▸ ABOUT THIS EXERCISE: Go through the data below and gather each line containing "Generation".

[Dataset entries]
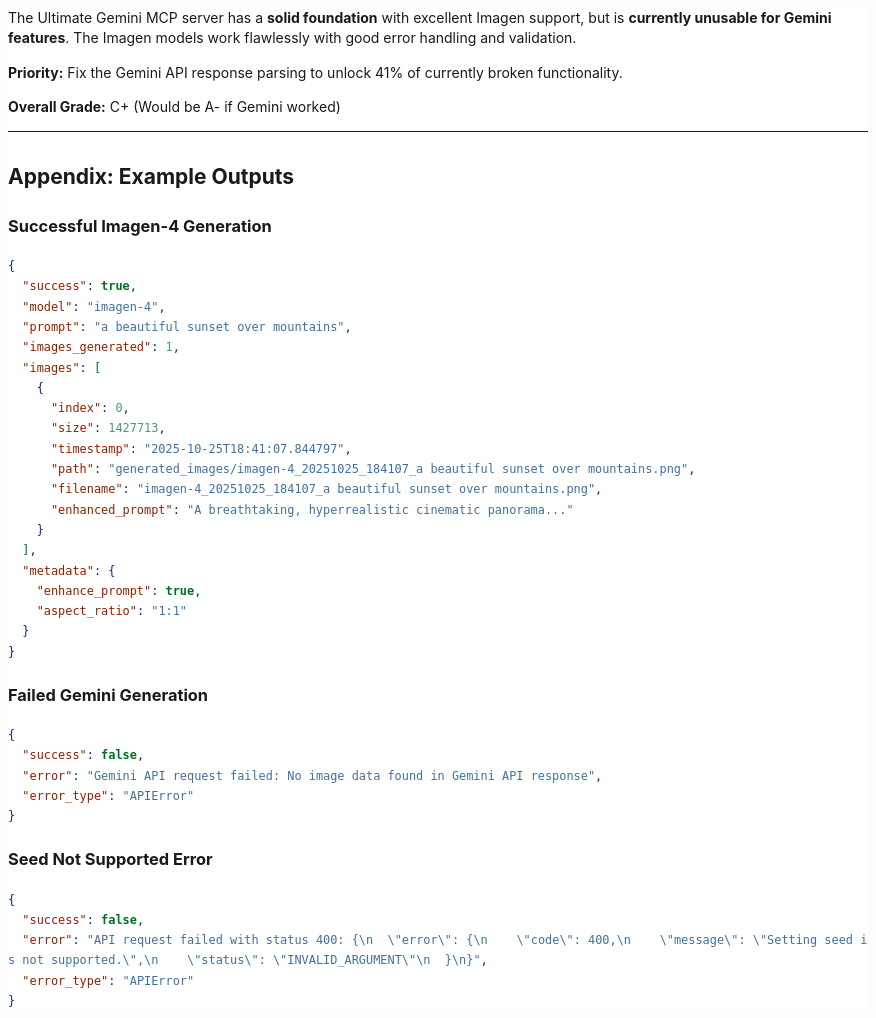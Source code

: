 The Ultimate Gemini MCP server has a **solid foundation** with excellent Imagen support, but is **currently unusable for Gemini features**. The Imagen models work flawlessly with good error handling and validation.

**Priority:** Fix the Gemini API response parsing to unlock 41% of currently broken functionality.

**Overall Grade:** C+ (Would be A- if Gemini worked)

---

## Appendix: Example Outputs

### Successful Imagen-4 Generation
```json
{
  "success": true,
  "model": "imagen-4",
  "prompt": "a beautiful sunset over mountains",
  "images_generated": 1,
  "images": [
    {
      "index": 0,
      "size": 1427713,
      "timestamp": "2025-10-25T18:41:07.844797",
      "path": "generated_images/imagen-4_20251025_184107_a beautiful sunset over mountains.png",
      "filename": "imagen-4_20251025_184107_a beautiful sunset over mountains.png",
      "enhanced_prompt": "A breathtaking, hyperrealistic cinematic panorama..."
    }
  ],
  "metadata": {
    "enhance_prompt": true,
    "aspect_ratio": "1:1"
  }
}
```

### Failed Gemini Generation
```json
{
  "success": false,
  "error": "Gemini API request failed: No image data found in Gemini API response",
  "error_type": "APIError"
}
```

### Seed Not Supported Error
```json
{
  "success": false,
  "error": "API request failed with status 400: {\n  \"error\": {\n    \"code\": 400,\n    \"message\": \"Setting seed is not supported.\",\n    \"status\": \"INVALID_ARGUMENT\"\n  }\n}",
  "error_type": "APIError"
}
```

▸ WRITTEN REPLY:
### Successful Imagen-4 Generation
### Failed Gemini Generation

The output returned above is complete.